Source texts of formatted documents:
┌──

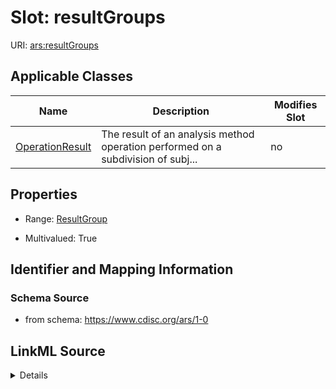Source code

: # Slot: resultGroups

URI: [ars:resultGroups](https://www.cdisc.org/ars/1-0resultGroups)



<!-- no inheritance hierarchy -->




## Applicable Classes

| Name | Description | Modifies Slot |
| --- | --- | --- |
[OperationResult](OperationResult.md) | The result of an analysis method operation performed on a subdivision of subj... |  no  |







## Properties

* Range: [ResultGroup](ResultGroup.md)

* Multivalued: True





## Identifier and Mapping Information







### Schema Source


* from schema: https://www.cdisc.org/ars/1-0




## LinkML Source

<details>
```yaml
name: resultGroups
from_schema: https://www.cdisc.org/ars/1-0
rank: 1000
multivalued: true
alias: resultGroups
domain_of:
- OperationResult
range: ResultGroup
inlined: true
inlined_as_list: true

```
</details>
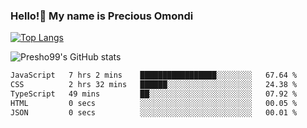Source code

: ### Hello!👋 My name is Precious Omondi 

[![Top Langs](https://github-readme-stats.vercel.app/api/top-langs/?username=Presho99&langs_count=8&theme=dark)](https://github.com/Presho99/github-readme-stats)

![Presho99's GitHub stats](https://github-readme-stats.vercel.app/api?username=Presho99&show_icons=true&theme=dark)

<!--START_SECTION:waka-->

```txt
JavaScript   7 hrs 2 mins    █████████████████░░░░░░░░   67.64 %
CSS          2 hrs 32 mins   ██████░░░░░░░░░░░░░░░░░░░   24.38 %
TypeScript   49 mins         ██░░░░░░░░░░░░░░░░░░░░░░░   07.92 %
HTML         0 secs          ░░░░░░░░░░░░░░░░░░░░░░░░░   00.05 %
JSON         0 secs          ░░░░░░░░░░░░░░░░░░░░░░░░░   00.01 %
```

<!--END_SECTION:waka-->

└──

Scan the data above; copy every line where "readme" appears.

OUTPUT FOR THIS TASK:
[![Top Langs](https://github-readme-stats.vercel.app/api/top-langs/?username=Presho99&langs_count=8&theme=dark)](https://github.com/Presho99/github-readme-stats)
![Presho99's GitHub stats](https://github-readme-stats.vercel.app/api?username=Presho99&show_icons=true&theme=dark)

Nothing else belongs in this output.